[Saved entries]
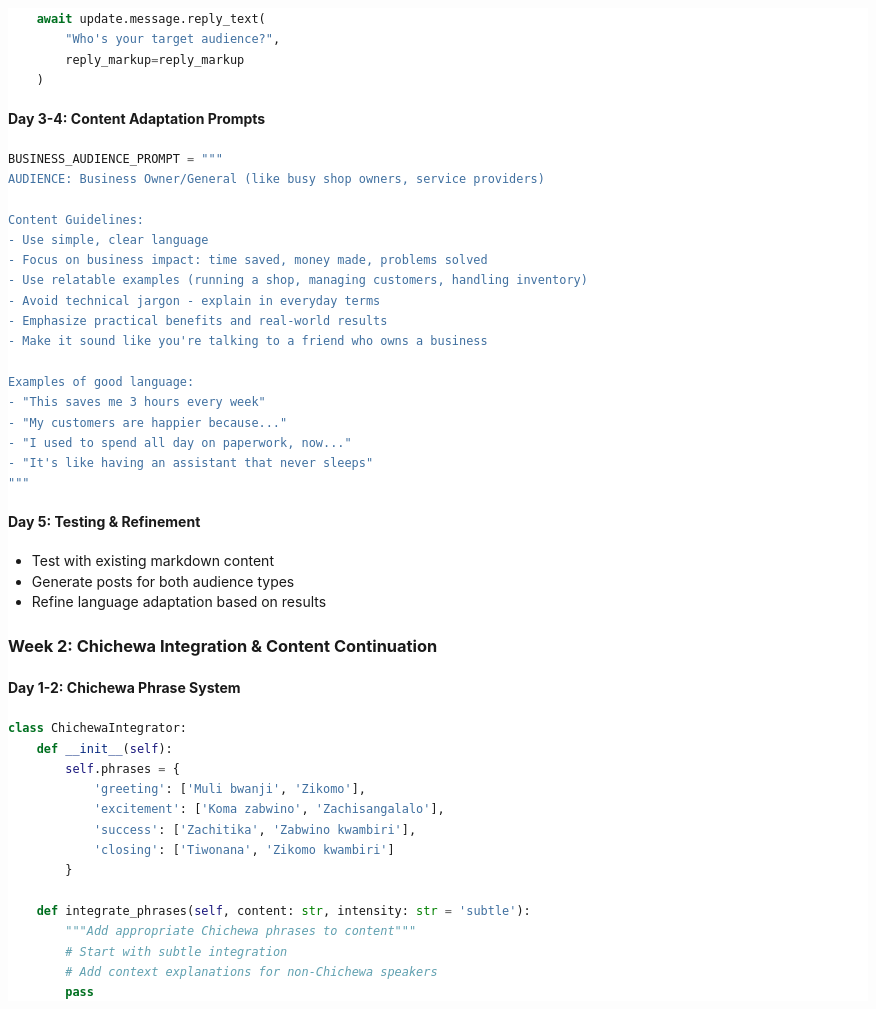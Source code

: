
 ```python
    await update.message.reply_text(
        "Who's your target audience?",
        reply_markup=reply_markup
    )
```

#### **Day 3-4: Content Adaptation Prompts**
```python
BUSINESS_AUDIENCE_PROMPT = """
AUDIENCE: Business Owner/General (like busy shop owners, service providers)

Content Guidelines:
- Use simple, clear language
- Focus on business impact: time saved, money made, problems solved
- Use relatable examples (running a shop, managing customers, handling inventory)
- Avoid technical jargon - explain in everyday terms
- Emphasize practical benefits and real-world results
- Make it sound like you're talking to a friend who owns a business

Examples of good language:
- "This saves me 3 hours every week"
- "My customers are happier because..."
- "I used to spend all day on paperwork, now..."
- "It's like having an assistant that never sleeps"
"""
```

#### **Day 5: Testing & Refinement**
- Test with existing markdown content
- Generate posts for both audience types
- Refine language adaptation based on results

### **Week 2: Chichewa Integration & Content Continuation**

#### **Day 1-2: Chichewa Phrase System**
```python
class ChichewaIntegrator:
    def __init__(self):
        self.phrases = {
            'greeting': ['Muli bwanji', 'Zikomo'],
            'excitement': ['Koma zabwino', 'Zachisangalalo'],
            'success': ['Zachitika', 'Zabwino kwambiri'],
            'closing': ['Tiwonana', 'Zikomo kwambiri']
        }
    
    def integrate_phrases(self, content: str, intensity: str = 'subtle'):
        """Add appropriate Chichewa phrases to content"""
        # Start with subtle integration
        # Add context explanations for non-Chichewa speakers
        pass
```
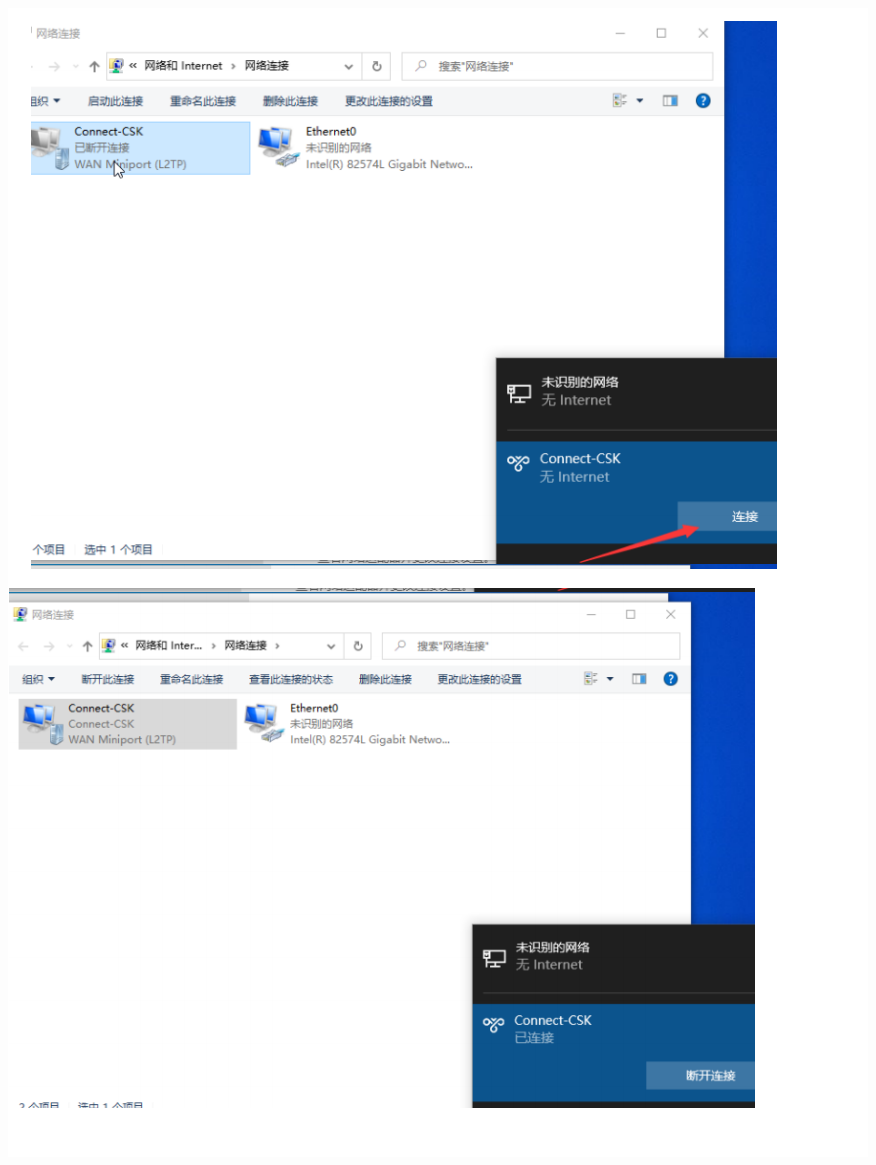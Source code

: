 
​![image](assets/image-20240421222220-tdktfe4.png)​

​![image](assets/image-20240421222225-pkgmrlt.png)​

　　‍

__PROBLEM__:
Should a record include a picture, drop the picture and write out the remainder exactly.

__WRITTEN RESPONSE__:
Source code

:
 ```python
    await update.message.reply_text(
        "Who's your target audience?",
        reply_markup=reply_markup
    )
```

#### **Day 3-4: Content Adaptation Prompts**
```python
BUSINESS_AUDIENCE_PROMPT = """
AUDIENCE: Business Owner/General (like busy shop owners, service providers)

Content Guidelines:
- Use simple, clear language
- Focus on business impact: time saved, money made, problems solved
- Use relatable examples (running a shop, managing customers, handling inventory)
- Avoid technical jargon - explain in everyday terms
- Emphasize practical benefits and real-world results
- Make it sound like you're talking to a friend who owns a business

Examples of good language:
- "This saves me 3 hours every week"
- "My customers are happier because..."
- "I used to spend all day on paperwork, now..."
- "It's like having an assistant that never sleeps"
"""
```

#### **Day 5: Testing & Refinement**
- Test with existing markdown content
- Generate posts for both audience types
- Refine language adaptation based on results

### **Week 2: Chichewa Integration & Content Continuation**

#### **Day 1-2: Chichewa Phrase System**
```python
class ChichewaIntegrator:
    def __init__(self):
        self.phrases = {
            'greeting': ['Muli bwanji', 'Zikomo'],
            'excitement': ['Koma zabwino', 'Zachisangalalo'],
            'success': ['Zachitika', 'Zabwino kwambiri'],
            'closing': ['Tiwonana', 'Zikomo kwambiri']
        }
    
    def integrate_phrases(self, content: str, intensity: str = 'subtle'):
        """Add appropriate Chichewa phrases to content"""
        # Start with subtle integration
        # Add context explanations for non-Chichewa speakers
        pass
```
Source code

: 
​![image](assets/image-20240421222220-tdktfe4.png)​

​![image](assets/image-20240421222225-pkgmrlt.png)​

　　‍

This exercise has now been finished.